Print the whole listing, keeping every line exactly as given.

### SOURCE INFORMATION
────

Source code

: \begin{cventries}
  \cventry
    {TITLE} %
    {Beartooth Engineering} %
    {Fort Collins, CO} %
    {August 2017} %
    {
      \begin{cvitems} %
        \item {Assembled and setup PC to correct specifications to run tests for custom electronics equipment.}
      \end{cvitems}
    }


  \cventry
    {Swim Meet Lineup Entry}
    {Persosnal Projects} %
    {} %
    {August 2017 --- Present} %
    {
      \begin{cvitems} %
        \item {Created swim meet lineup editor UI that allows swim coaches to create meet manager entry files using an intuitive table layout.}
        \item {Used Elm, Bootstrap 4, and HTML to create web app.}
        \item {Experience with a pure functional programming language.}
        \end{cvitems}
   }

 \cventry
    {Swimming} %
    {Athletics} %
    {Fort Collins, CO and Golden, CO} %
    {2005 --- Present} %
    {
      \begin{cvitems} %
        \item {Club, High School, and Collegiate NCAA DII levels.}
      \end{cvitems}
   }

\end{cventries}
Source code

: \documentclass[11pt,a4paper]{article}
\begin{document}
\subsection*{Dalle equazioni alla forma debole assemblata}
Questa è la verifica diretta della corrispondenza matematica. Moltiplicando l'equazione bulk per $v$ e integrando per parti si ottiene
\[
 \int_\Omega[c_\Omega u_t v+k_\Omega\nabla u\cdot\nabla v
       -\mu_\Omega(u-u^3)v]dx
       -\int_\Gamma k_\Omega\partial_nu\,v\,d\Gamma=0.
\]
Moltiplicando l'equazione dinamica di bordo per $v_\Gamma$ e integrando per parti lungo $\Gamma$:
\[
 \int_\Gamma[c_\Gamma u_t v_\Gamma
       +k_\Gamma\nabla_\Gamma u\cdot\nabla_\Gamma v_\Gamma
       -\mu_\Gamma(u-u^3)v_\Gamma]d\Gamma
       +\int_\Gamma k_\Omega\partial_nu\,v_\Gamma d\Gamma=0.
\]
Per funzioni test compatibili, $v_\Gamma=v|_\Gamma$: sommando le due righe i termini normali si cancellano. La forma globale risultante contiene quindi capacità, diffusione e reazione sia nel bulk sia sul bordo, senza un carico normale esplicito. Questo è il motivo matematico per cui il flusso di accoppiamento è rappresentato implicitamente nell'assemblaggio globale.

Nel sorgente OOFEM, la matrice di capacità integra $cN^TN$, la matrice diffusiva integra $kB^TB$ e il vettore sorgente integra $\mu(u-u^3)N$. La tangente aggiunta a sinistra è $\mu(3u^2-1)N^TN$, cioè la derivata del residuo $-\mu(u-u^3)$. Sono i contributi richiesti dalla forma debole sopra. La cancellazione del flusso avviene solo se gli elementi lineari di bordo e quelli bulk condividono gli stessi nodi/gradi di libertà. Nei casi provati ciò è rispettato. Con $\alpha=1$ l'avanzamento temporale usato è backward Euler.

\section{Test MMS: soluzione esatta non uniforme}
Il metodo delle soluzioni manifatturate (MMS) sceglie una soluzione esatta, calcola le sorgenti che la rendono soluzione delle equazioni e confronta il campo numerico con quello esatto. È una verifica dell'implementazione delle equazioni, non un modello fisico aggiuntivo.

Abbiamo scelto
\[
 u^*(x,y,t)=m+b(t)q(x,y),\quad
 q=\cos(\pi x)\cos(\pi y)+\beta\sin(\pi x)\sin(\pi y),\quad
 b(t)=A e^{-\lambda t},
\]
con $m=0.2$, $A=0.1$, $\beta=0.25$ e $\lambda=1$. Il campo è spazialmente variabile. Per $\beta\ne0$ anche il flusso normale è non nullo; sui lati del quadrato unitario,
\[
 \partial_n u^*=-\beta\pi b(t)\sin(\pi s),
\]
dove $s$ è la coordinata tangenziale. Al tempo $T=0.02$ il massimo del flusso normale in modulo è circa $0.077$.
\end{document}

────

### OUTPUT OF THE EXERCISE
Source code

: \begin{cventries}
  \cventry
    {TITLE} %
    {Beartooth Engineering} %
    {Fort Collins, CO} %
    {August 2017} %
    {
      \begin{cvitems} %
        \item {Assembled and setup PC to correct specifications to run tests for custom electronics equipment.}
      \end{cvitems}
    }


  \cventry
    {Swim Meet Lineup Entry}
    {Persosnal Projects} %
    {} %
    {August 2017 --- Present} %
    {
      \begin{cvitems} %
        \item {Created swim meet lineup editor UI that allows swim coaches to create meet manager entry files using an intuitive table layout.}
        \item {Used Elm, Bootstrap 4, and HTML to create web app.}
        \item {Experience with a pure functional programming language.}
        \end{cvitems}
   }

 \cventry
    {Swimming} %
    {Athletics} %
    {Fort Collins, CO and Golden, CO} %
    {2005 --- Present} %
    {
      \begin{cvitems} %
        \item {Club, High School, and Collegiate NCAA DII levels.}
      \end{cvitems}
   }

\end{cventries}
Source code

: \documentclass[11pt,a4paper]{article}
\begin{document}
\subsection*{Dalle equazioni alla forma debole assemblata}
Questa è la verifica diretta della corrispondenza matematica. Moltiplicando l'equazione bulk per $v$ e integrando per parti si ottiene
\[
 \int_\Omega[c_\Omega u_t v+k_\Omega\nabla u\cdot\nabla v
       -\mu_\Omega(u-u^3)v]dx
       -\int_\Gamma k_\Omega\partial_nu\,v\,d\Gamma=0.
\]
Moltiplicando l'equazione dinamica di bordo per $v_\Gamma$ e integrando per parti lungo $\Gamma$:
\[
 \int_\Gamma[c_\Gamma u_t v_\Gamma
       +k_\Gamma\nabla_\Gamma u\cdot\nabla_\Gamma v_\Gamma
       -\mu_\Gamma(u-u^3)v_\Gamma]d\Gamma
       +\int_\Gamma k_\Omega\partial_nu\,v_\Gamma d\Gamma=0.
\]
Per funzioni test compatibili, $v_\Gamma=v|_\Gamma$: sommando le due righe i termini normali si cancellano. La forma globale risultante contiene quindi capacità, diffusione e reazione sia nel bulk sia sul bordo, senza un carico normale esplicito. Questo è il motivo matematico per cui il flusso di accoppiamento è rappresentato implicitamente nell'assemblaggio globale.

Nel sorgente OOFEM, la matrice di capacità integra $cN^TN$, la matrice diffusiva integra $kB^TB$ e il vettore sorgente integra $\mu(u-u^3)N$. La tangente aggiunta a sinistra è $\mu(3u^2-1)N^TN$, cioè la derivata del residuo $-\mu(u-u^3)$. Sono i contributi richiesti dalla forma debole sopra. La cancellazione del flusso avviene solo se gli elementi lineari di bordo e quelli bulk condividono gli stessi nodi/gradi di libertà. Nei casi provati ciò è rispettato. Con $\alpha=1$ l'avanzamento temporale usato è backward Euler.

\section{Test MMS: soluzione esatta non uniforme}
Il metodo delle soluzioni manifatturate (MMS) sceglie una soluzione esatta, calcola le sorgenti che la rendono soluzione delle equazioni e confronta il campo numerico con quello esatto. È una verifica dell'implementazione delle equazioni, non un modello fisico aggiuntivo.

Abbiamo scelto
\[
 u^*(x,y,t)=m+b(t)q(x,y),\quad
 q=\cos(\pi x)\cos(\pi y)+\beta\sin(\pi x)\sin(\pi y),\quad
 b(t)=A e^{-\lambda t},
\]
con $m=0.2$, $A=0.1$, $\beta=0.25$ e $\lambda=1$. Il campo è spazialmente variabile. Per $\beta\ne0$ anche il flusso normale è non nullo; sui lati del quadrato unitario,
\[
 \partial_n u^*=-\beta\pi b(t)\sin(\pi s),
\]
dove $s$ è la coordinata tangenziale. Al tempo $T=0.02$ il massimo del flusso normale in modulo è circa $0.077$.
\end{document}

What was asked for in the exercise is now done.